Summary: In this paper we establish the following estimate:
\[ \begin{split} \omega (\{ x \in \mathbb{R}^n:| [b,T]f(x)| > \lambda \}) \\ \leq \frac{c_T}{\varepsilon^2}\int_{\mathbb{R}^n} \Phi \left( \| b \|_{BMO}\frac{| f(x)|}{\lambda} \right)M_{L( \log L)^{1 + \varepsilon}} \omega (x)dx \end{split} \]
where \(\omega \geq 0\), \(0 < \varepsilon < 1\) and \(\Phi(t)=t(1 + \log^{+}(t))\). This inequality relies upon the following sharp \(L^p\) estimate:
\[ \| [b,T]f\|_{L^p(\omega)} \leq c_T(p')^2p^2\left ( \frac{p - 1}{\delta} \right)^{\frac{1}{p'}}\| b \|_{BMO}\| f \|_{L^p\left (M_{L( \log_L)^{2p - 1 + \delta^{\omega}}}\right )} \]
where \(1<p< \infty\), \(\omega \geq 0\) and \(0 < \delta < 1\).
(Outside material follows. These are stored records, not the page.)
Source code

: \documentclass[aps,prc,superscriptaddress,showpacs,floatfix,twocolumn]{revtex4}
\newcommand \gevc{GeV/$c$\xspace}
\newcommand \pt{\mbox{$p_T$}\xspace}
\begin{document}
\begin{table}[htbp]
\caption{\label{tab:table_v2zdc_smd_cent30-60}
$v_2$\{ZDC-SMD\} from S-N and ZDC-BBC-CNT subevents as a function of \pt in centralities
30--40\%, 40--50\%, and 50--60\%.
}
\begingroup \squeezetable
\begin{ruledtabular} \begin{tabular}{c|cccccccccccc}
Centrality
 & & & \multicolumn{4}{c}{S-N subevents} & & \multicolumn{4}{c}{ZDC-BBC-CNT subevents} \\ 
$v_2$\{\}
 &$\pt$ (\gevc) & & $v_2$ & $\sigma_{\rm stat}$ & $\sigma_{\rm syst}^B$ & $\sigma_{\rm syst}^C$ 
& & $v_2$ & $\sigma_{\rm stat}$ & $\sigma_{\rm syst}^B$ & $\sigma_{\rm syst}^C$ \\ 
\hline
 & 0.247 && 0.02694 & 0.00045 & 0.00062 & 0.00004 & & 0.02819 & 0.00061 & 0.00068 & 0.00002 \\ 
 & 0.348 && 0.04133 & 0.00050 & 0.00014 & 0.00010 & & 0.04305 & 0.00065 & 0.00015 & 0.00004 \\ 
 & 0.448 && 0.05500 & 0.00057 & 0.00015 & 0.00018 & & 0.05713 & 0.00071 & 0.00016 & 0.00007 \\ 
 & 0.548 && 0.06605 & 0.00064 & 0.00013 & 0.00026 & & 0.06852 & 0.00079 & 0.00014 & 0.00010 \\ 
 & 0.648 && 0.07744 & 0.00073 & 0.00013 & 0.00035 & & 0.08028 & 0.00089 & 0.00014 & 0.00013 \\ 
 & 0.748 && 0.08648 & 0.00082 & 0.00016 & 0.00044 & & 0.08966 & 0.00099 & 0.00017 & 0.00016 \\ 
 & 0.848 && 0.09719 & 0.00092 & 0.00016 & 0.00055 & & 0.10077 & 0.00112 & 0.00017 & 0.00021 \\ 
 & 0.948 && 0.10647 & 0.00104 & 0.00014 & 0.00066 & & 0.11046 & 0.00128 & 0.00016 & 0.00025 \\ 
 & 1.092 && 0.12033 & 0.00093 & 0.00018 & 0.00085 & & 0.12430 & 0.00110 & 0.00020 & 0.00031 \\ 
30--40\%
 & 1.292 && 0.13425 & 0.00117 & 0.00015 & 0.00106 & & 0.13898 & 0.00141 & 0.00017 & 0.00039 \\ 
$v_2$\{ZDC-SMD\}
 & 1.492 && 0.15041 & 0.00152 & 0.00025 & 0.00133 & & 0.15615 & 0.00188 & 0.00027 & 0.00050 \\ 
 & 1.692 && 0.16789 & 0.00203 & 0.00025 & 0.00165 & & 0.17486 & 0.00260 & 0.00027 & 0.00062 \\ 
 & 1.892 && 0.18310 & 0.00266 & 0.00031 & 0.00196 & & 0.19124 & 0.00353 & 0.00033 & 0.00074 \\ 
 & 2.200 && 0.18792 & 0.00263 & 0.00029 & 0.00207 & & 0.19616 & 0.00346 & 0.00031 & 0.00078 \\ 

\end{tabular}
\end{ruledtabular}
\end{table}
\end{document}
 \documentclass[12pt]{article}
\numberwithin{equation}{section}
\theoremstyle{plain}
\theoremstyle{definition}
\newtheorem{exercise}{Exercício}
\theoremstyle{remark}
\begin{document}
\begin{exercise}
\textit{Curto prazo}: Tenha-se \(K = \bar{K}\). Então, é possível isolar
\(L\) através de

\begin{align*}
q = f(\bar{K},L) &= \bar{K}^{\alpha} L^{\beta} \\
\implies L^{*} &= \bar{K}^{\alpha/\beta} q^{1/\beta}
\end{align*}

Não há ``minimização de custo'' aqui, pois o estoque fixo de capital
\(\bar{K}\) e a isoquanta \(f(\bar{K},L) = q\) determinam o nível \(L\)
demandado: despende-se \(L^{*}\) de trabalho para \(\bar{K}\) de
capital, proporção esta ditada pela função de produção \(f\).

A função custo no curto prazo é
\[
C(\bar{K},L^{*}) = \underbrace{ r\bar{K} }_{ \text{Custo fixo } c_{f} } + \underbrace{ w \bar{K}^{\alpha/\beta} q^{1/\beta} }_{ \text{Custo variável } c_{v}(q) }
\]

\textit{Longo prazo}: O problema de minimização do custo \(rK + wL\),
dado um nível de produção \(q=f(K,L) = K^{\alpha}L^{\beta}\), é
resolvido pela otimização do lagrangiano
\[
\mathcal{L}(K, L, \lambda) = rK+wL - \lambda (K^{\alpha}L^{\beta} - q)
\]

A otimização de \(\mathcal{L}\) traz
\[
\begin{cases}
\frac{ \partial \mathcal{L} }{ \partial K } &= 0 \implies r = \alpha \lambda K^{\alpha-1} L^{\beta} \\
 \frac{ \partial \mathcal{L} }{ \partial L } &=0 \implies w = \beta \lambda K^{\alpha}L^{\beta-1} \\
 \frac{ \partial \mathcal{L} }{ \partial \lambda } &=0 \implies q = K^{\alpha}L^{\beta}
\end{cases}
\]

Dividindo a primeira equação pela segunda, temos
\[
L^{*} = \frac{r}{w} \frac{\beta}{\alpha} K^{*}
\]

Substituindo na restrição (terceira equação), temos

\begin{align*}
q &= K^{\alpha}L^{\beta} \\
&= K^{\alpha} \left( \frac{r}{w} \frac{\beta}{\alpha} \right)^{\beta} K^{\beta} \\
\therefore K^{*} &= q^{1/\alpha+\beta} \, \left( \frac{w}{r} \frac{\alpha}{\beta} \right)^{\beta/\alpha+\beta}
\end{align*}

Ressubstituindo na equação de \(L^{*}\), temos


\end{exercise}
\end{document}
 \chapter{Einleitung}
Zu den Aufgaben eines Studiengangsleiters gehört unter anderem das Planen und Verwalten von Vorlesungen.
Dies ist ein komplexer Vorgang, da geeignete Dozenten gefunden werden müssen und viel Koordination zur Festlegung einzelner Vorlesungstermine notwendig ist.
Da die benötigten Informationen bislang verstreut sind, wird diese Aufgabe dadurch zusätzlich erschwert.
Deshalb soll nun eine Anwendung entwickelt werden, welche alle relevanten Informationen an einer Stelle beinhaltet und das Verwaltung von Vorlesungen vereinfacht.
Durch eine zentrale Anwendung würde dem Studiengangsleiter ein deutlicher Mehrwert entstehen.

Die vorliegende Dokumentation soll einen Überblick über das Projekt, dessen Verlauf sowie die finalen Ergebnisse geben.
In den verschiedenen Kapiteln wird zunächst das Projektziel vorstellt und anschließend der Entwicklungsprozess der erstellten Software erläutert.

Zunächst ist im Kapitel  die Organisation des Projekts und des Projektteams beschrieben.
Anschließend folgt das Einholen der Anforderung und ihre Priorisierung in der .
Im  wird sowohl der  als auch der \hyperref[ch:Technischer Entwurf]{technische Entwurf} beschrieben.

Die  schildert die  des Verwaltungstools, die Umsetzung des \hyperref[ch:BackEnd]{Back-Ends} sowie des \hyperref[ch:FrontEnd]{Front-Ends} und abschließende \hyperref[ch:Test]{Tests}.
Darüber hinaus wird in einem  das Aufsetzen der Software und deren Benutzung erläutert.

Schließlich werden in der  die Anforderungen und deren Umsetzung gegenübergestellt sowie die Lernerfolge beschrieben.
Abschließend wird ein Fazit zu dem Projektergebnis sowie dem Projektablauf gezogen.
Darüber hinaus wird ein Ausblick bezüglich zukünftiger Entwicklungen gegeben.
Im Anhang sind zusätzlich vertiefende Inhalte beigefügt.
As a consequence we recover the following estimate essentially contained in [C. Ortiz-Caraballo, Indiana Univ. Math. J. 60, No. 6, 2107–2130 (2011; Zbl 1261.42023)]:
\[ \begin{split} \omega (\{ x \in \mathbb{R}^n:| [b,T]f(x)| > \lambda \}) \\ \leq c_T[ \omega ]_{A_\infty}(1 + \log^+[ \omega ]_{A_{\infty}})^2\int_{\mathbb{R}^n} \Phi \left( \| b \|_{BMO}\frac{| f(x)|}{\lambda} \right)M \omega (x)dx.\end{split} \]
We also obtain the analogue estimates for symbol-multilinear commutators for a wider class of symbols.